In [1]:
import numpy as np
import pandas as pd
from sklearn.ensemble import RandomForestClassifier
from sklearn.inspection import permutation_importance
from sklearn.metrics import accuracy_score, classification_report, confusion_matrix, roc_auc_score
from sklearn.model_selection import train_test_split
import matplotlib.pyplot as plt
import seaborn as sns
import numpy as np

In [2]:
# Import data
df = pd.read_pickle(r'data\04_fct\fct_demographic_offers_and_transactions.pkl')

In [3]:
def process_data(data, gender_column):
    # Filter data for the specified gender
    gender_data = data[data[gender_column] == 1]
    # Drop 'gender_F' and 'gender_M' columns
    gender_data = gender_data.drop(['gender_F', 'gender_M'], axis=1)
    # Extract features and target variable
    features = gender_data[['mobile', 'social', 'web']]
    target = gender_data['offer_viewed']
    # Split the data into training and testing sets
    X_train, X_test, y_train, y_test = train_test_split(features, target, test_size=0.3, random_state=42)
    return X_train, X_test, y_train, y_test

def train_evaluate_model(X_train, X_test, y_train, y_test):
    # Initialize and train the random forest classifier with balanced class weights
    rf_clf = RandomForestClassifier(random_state=42, class_weight='balanced')
    rf_clf.fit(X_train, y_train)
    # Make predictions
    y_pred = rf_clf.predict(X_test)
    y_prob = rf_clf.predict_proba(X_test)[:, 1]
    # Calculate metrics
    accuracy = accuracy_score(y_test, y_pred)
    conf_matrix = confusion_matrix(y_test, y_pred)
    class_report = classification_report(y_test, y_pred, zero_division=0)
    roc_auc = roc_auc_score(y_test, y_prob)
    # Calculate permutation importance
    perm_importance = permutation_importance(rf_clf, X_test, y_test, n_repeats=10, random_state=42)
    perm_importance_df = pd.DataFrame({'Feature': ['mobile', 'social', 'web'],
                                       'Importance': perm_importance.importances_mean,
                                       'Importance STD': perm_importance.importances_std})
    return {
        "Accuracy": accuracy,
        "Confusion Matrix": conf_matrix,
        "Classification Report": class_report,
        "ROC-AUC Score": roc_auc,
        "Permutation Importance": perm_importance_df
    }

# Process data for female and male customers
X_train_female, X_test_female, y_train_female, y_test_female = process_data(df, 'gender_F')
X_train_male, X_test_male, y_train_male, y_test_male = process_data(df, 'gender_M')

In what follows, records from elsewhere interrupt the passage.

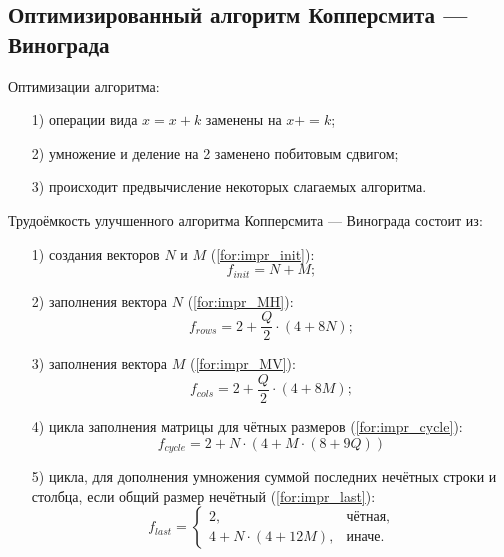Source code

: \documentclass[12pt]{report}
\begin{document}
	\subsection{Оптимизированный алгоритм Копперсмита — Винограда}

	Оптимизации алгоритма:
	\begin{enumerate}
		\item[1)] операции вида $x = x + k$ заменены на $x += k$;
		\item[2)] умножение и деление на 2 заменено побитовым сдвигом;
		\item[3)] происходит предвычисление некоторых слагаемых алгоритма.
	\end{enumerate}
	
	Трудоёмкость улучшенного алгоритма Копперсмита — Винограда состоит из:
	\begin{enumerate}
		\item[1)] создания векторов $N$ и $M$ (\ref{for:impr_init}):
		\begin{equation}
		\label{for:impr_init}
		f_{init} = N + M;
		\end{equation}
		
		\item[2)] заполнения вектора $N$ (\ref{for:impr_MH}):
		\begin{equation}
		\label{for:impr_MH}
		f_{rows} = 2 + \frac{Q}{2} \cdot (4 + 8N);
		\end{equation}
		
		\item[3)] заполнения вектора $M$ (\ref{for:impr_MV}):
		\begin{equation}
		\label{for:impr_MV}
		f_{cols} = 2 + \frac{Q}{2} \cdot (4 + 8M);
		\end{equation}
		
		\item[4)] цикла заполнения матрицы для чётных размеров (\ref{for:impr_cycle}):
		\begin{equation}
		\label{for:impr_cycle}
		f_{cycle} = 2 + N \cdot (4 + M \cdot (8 + 9Q))
		\end{equation}
		
		\item[5)] цикла, для дополнения умножения суммой последних нечётных строки и столбца, если общий размер нечётный (\ref{for:impr_last}):
		\begin{equation}
		\label{for:impr_last}
		f_{last} = 
		\begin{cases}
		2, & \text{чётная,}\\
		4 + N \cdot (4 + 12M), & \text{иначе.}
		\end{cases}
		\end{equation}
	\end{enumerate}
\end{document}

# Train and evaluate models for female and male customers
results_female = train_evaluate_model(X_train_female, X_test_female, y_train_female, y_test_female)
results_male = train_evaluate_model(X_train_male, X_test_male, y_train_male, y_test_male)

In [9]:
### Parse model's evaluation results ###
# Initialize the data dictionary
data = {
    "Metric": [],
    "Female": [],
    "Male": []
}

# Add accuracy and ROC-AUC Score
data["Metric"].append("Accuracy")
data["Female"].append(results_female["Accuracy"])
data["Male"].append(results_male["Accuracy"])

data["Metric"].append("ROC-AUC Score")
data["Female"].append(results_female["ROC-AUC Score"])
data["Male"].append(results_male["ROC-AUC Score"])

# Add confusion matrix
data["Metric"].extend(["Confusion Matrix TN", "Confusion Matrix FP", "Confusion Matrix FN", "Confusion Matrix TP"])
data["Female"].extend(results_female["Confusion Matrix"].flatten().tolist())
data["Male"].extend(results_male["Confusion Matrix"].flatten().tolist())

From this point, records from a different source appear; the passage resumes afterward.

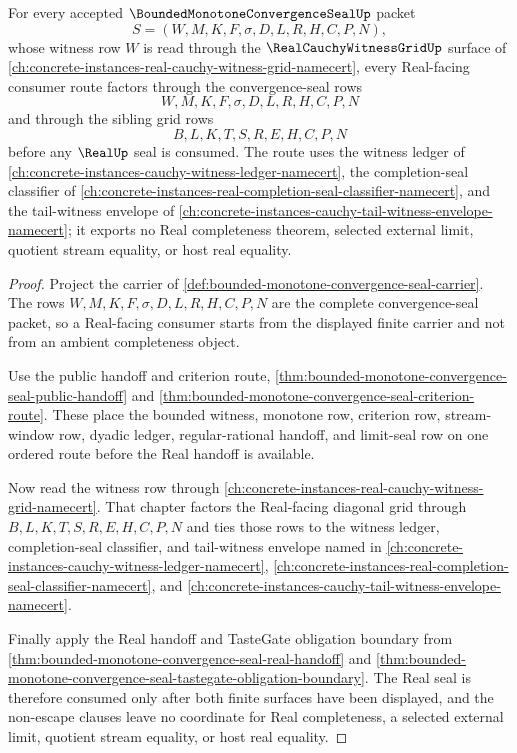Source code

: \begin{theorem}
\label{thm:bounded-monotone-convergence-seal-witness-grid-factorization}
For every accepted $\BoundedMonotoneConvergenceSealUp$ packet
$$
S=(W,M,K,F,\sigma,D,L,R,H,C,P,N),
$$
whose witness row $W$ is read through the $\RealCauchyWitnessGridUp$ surface of \autoref{ch:concrete-instances-real-cauchy-witness-grid-namecert}, every Real-facing consumer route factors through the convergence-seal rows
$$
W,M,K,F,\sigma,D,L,R,H,C,P,N
$$
and through the sibling grid rows
$$
B,L,K,T,S,R,E,H,C,P,N
$$
before any $\RealUp$ seal is consumed. The route uses the witness ledger of \autoref{ch:concrete-instances-cauchy-witness-ledger-namecert}, the completion-seal classifier of \autoref{ch:concrete-instances-real-completion-seal-classifier-namecert}, and the tail-witness envelope of \autoref{ch:concrete-instances-cauchy-tail-witness-envelope-namecert}; it exports no Real completeness theorem, selected external limit, quotient stream equality, or host real equality.
\end{theorem}
\begin{proof}
Project the carrier of \autoref{def:bounded-monotone-convergence-seal-carrier}. The rows $W,M,K,F,\sigma,D,L,R,H,C,P,N$ are the complete convergence-seal packet, so a Real-facing consumer starts from the displayed finite carrier and not from an ambient completeness object.

Use the public handoff and criterion route, \autoref{thm:bounded-monotone-convergence-seal-public-handoff} and \autoref{thm:bounded-monotone-convergence-seal-criterion-route}. These place the bounded witness, monotone row, criterion row, stream-window row, dyadic ledger, regular-rational handoff, and limit-seal row on one ordered route before the Real handoff is available.

Now read the witness row through \autoref{ch:concrete-instances-real-cauchy-witness-grid-namecert}. That chapter factors the Real-facing diagonal grid through $B,L,K,T,S,R,E,H,C,P,N$ and ties those rows to the witness ledger, completion-seal classifier, and tail-witness envelope named in \autoref{ch:concrete-instances-cauchy-witness-ledger-namecert}, \autoref{ch:concrete-instances-real-completion-seal-classifier-namecert}, and \autoref{ch:concrete-instances-cauchy-tail-witness-envelope-namecert}.

Finally apply the Real handoff and TasteGate obligation boundary from \autoref{thm:bounded-monotone-convergence-seal-real-handoff} and \autoref{thm:bounded-monotone-convergence-seal-tastegate-obligation-boundary}. The Real seal is therefore consumed only after both finite surfaces have been displayed, and the non-escape clauses leave no coordinate for Real completeness, a selected external limit, quotient stream equality, or host real equality.
\end{proof}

# Function to extract F1-scores for macro and weighted averages
def extract_f1_scores(report):
    lines = report.split('\n')
    f1_scores = {}
    for line in lines:
        if "macro avg" in line:
            f1_scores['F1-Score (Macro)'] = line.split()[-2]  # Assuming F1-score is the second last element
        elif "weighted avg" in line:
            f1_scores['F1-Score (Weighted)'] = line.split()[-2]  # Assuming F1-score is the second last element
    return f1_scores

# Extract F1-scores for macro and weighted averages
f1_scores_female = extract_f1_scores(results_female['Classification Report'])
f1_scores_male = extract_f1_scores(results_male['Classification Report'])

# Assuming classification_metrics includes the metrics you're interested in
classification_metrics = ['F1-Score (Macro)', 'F1-Score (Weighted)']

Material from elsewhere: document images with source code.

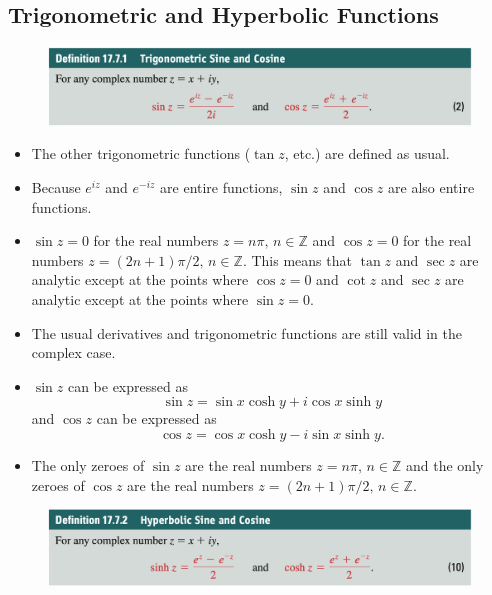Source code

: \documentclass{article}
\begin{document}
\subsection{Trigonometric and Hyperbolic Functions}

\begin{figure}[H]
  \centering
  \includegraphics[width=\textwidth]{sine-and-cosine}
\end{figure}

\begin{itemize}
  \item The other trigonometric functions ($\tan z$, etc.) are defined as usual.

  \item Because $e^{i z}$ and $e^{-i z}$ are entire functions, $\sin z$ and $\cos z$ are also entire functions.

  \item $\sin z = 0$ for the real numbers $z = n \pi, \,n \in \mathbb{Z}$ and $\cos z = 0$ for the real numbers $z = (2 n + 1) \pi / 2, \,n \in \mathbb{Z}$. This means that $\tan z$ and $\sec z$ are analytic except at the points where $\cos z = 0$ and $\cot z$ and $\sec z$ are analytic except at the points where $\sin z = 0$.

  \item The usual derivatives and trigonometric functions are still valid in the complex case.

  \item $\sin z$ can be expressed as \[\sin z = \sin x \cosh y + i \cos x \sinh y\] and $\cos z$ can be expressed as \[\cos z = \cos x \cosh y - i \sin x \sinh y.\]

  \item The only zeroes of $\sin z$ are the real numbers $z = n \pi, \,n \in \mathbb{Z}$ and the only zeroes of $\cos z$ are the real numbers $z = (2 n + 1) \pi / 2, \,n \in \mathbb{Z}$.
\end{itemize}

\begin{figure}[H]
  \centering
  \includegraphics[width=\textwidth]{hyperbolic-sine-and-cosine}
\end{figure}
\end{document}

# Loop through each metric and append the results to the data dictionary
for metric_name in classification_metrics:
    data["Metric"].append(metric_name)
    data["Female"].append(f1_scores_female[metric_name])
    data["Male"].append(f1_scores_male[metric_name])

# Add permutation importance
for index, feature in enumerate(results_female['Permutation Importance']['Feature']):
    data["Metric"].append(f'Importance of {feature}')
    data["Female"].append(results_female['Permutation Importance']['Importance'][index])
    data["Male"].append(results_male['Permutation Importance']['Importance'][index])
    
    data["Metric"].append(f'Importance STD of {feature}')
    data["Female"].append(results_female['Permutation Importance']['Importance STD'][index])
    data["Male"].append(results_male['Permutation Importance']['Importance STD'][index])

# Create the DataFrame
df = pd.DataFrame(data)

# Calculate the percent difference
# Convert 'Female' and 'Male' columns to numeric (float) to ensure calculations can be performed
df['Female'] = pd.to_numeric(df['Female'], errors='coerce')
df['Male'] = pd.to_numeric(df['Male'], errors='coerce')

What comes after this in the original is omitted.